Publications
Task Force on ERISA Fees Disclosure and Conflicts of Interest Executive Summary
Goal of the Task Force:
Develop for companies that sponsor ERISA qualified benefit plans a process standard for testing the reasonableness of service providers' fees and controlling conflicts of interest.
In July 2008, IFLC formed the Task Force on ERISA Fees Disclosure and Conflicts of Interest. Impetus for the work of the Task Force emerged from retirement plan sponsors. Many of them expressed a need for a defined, standardized process to use in connection with a change in federal pension law that is coming in 2009.
The U.S. Department of Labor's Regulation 408(b)(2) will require "comprehensive, straight forward and helpful information concerning [a] service provider's compensation and possible conflicts of interest." In addition to imposing potentially radical changes on service providers, the Regulation heaps new burdens on retirement plan sponsors.
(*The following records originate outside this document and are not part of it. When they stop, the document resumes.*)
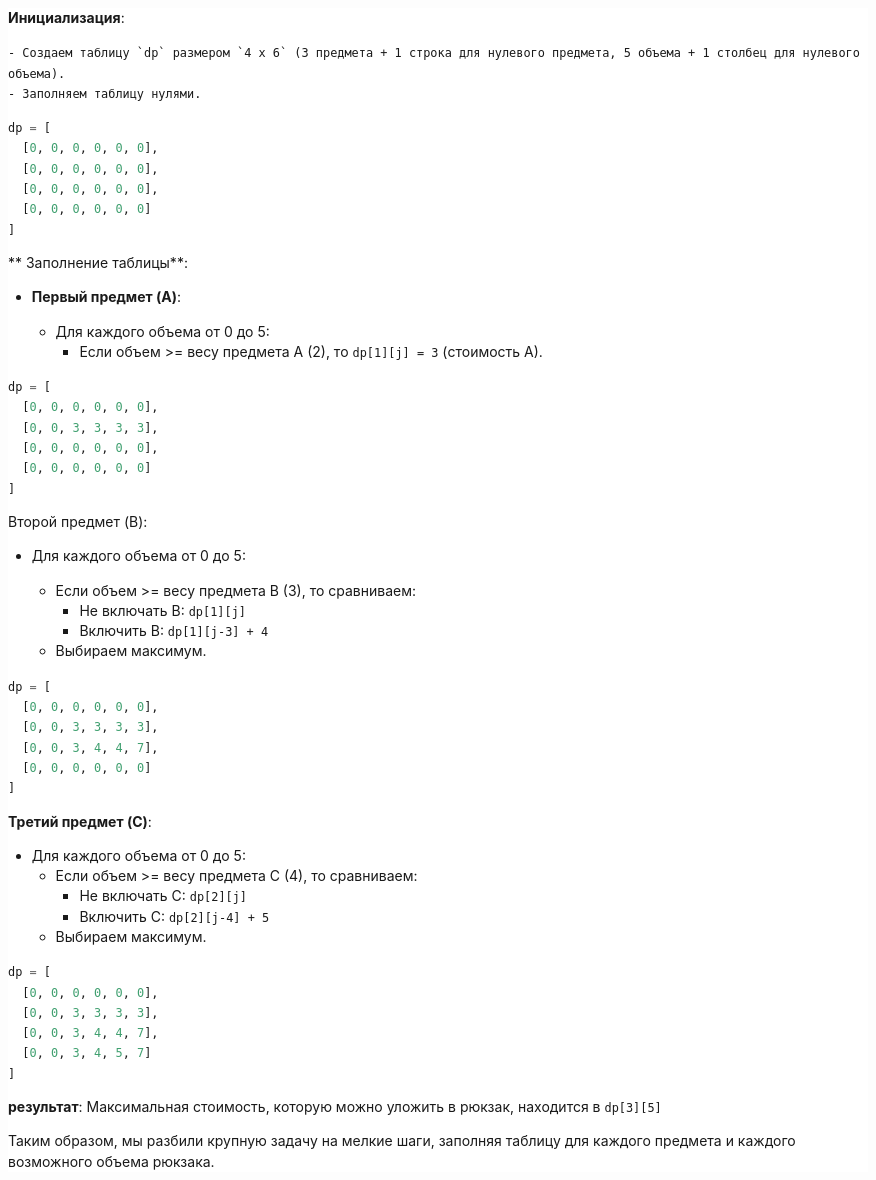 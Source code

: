 **Инициализация**:
    
    - Создаем таблицу `dp` размером `4 x 6` (3 предмета + 1 строка для нулевого предмета, 5 объема + 1 столбец для нулевого объема).
    - Заполняем таблицу нулями.

```python
dp = [
  [0, 0, 0, 0, 0, 0],
  [0, 0, 0, 0, 0, 0],
  [0, 0, 0, 0, 0, 0],
  [0, 0, 0, 0, 0, 0]
]

```

** Заполнение таблицы**:
- **Первый предмет (A)**:
    
    - Для каждого объема от 0 до 5:
        - Если объем >= весу предмета A (2), то `dp[1][j] = 3` (стоимость A).
```python
dp = [
  [0, 0, 0, 0, 0, 0],
  [0, 0, 3, 3, 3, 3],
  [0, 0, 0, 0, 0, 0],
  [0, 0, 0, 0, 0, 0]
]
```
	
Второй предмет (B):
* Для каждого объема от 0 до 5:
    
    - Если объем >= весу предмета B (3), то сравниваем:
        - Не включать B: `dp[1][j]`
        - Включить B: `dp[1][j-3] + 4`
    - Выбираем максимум.
```python
dp = [
  [0, 0, 0, 0, 0, 0],
  [0, 0, 3, 3, 3, 3],
  [0, 0, 3, 4, 4, 7],
  [0, 0, 0, 0, 0, 0]
]
```

**Третий предмет (C)**:

- Для каждого объема от 0 до 5:
    - Если объем >= весу предмета C (4), то сравниваем:
        - Не включать C: `dp[2][j]`
        - Включить C: `dp[2][j-4] + 5`
    - Выбираем максимум.
```python
dp = [
  [0, 0, 0, 0, 0, 0],
  [0, 0, 3, 3, 3, 3],
  [0, 0, 3, 4, 4, 7],
  [0, 0, 3, 4, 5, 7]
]
```

**результат**:
Максимальная стоимость, которую можно уложить в рюкзак, находится в `dp[3][5]`

Таким образом, мы разбили крупную задачу на мелкие шаги, заполняя таблицу для каждого предмета и каждого возможного объема рюкзака.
Among the increased burdens facing retirement plan officials is the need to prove that the costs they authorize for payment to their plans' service providers are reasonable. Some lawyers who specialize in ERISA have warned plan sponsors that the Regulation "will turn the ERISA retirement world upside down." Lacking a defined process to deal with the Regulation's new demands, the Task Force was organized with the specific charge to:
- assist in reviewing a template of mandates for plan sponsors to follow that have already been developed from an operational and legal review of the Regulation and case law;
- determine if the mandates are sufficient in their current form to guide compliance with the Regulation and make suggestions on how to improve them if they are not;
- expand the mandates to include underlying assessment guidelines for each;
- compose the mandates into a structure that will result in a process standard named the "ERISA Fees and Conflicts Standard";
- evaluate the anonymous results of independent assessments that use the mandates as the benchmark; and
- periodically meet ongoing in order to confirm that the mandates remain in step with plan sponsors' needs.
The Task Force believes that retirement plan sponsors will find safety in the ERISA Fees and Conflicts Standard as they attempt to prove to their plans' participants and regulators their compliance with the Regulation. A certification of conformity to the Standard will be available for plan sponsors in April 2009.
IFLC is uniquely qualified to facilitate the Task Force because only its members are certified against a defined fiduciary standard customized to fit their classification, which includes plan sponsors (i.e., Investment Stewards), Investment Advisors, and Investment Managers.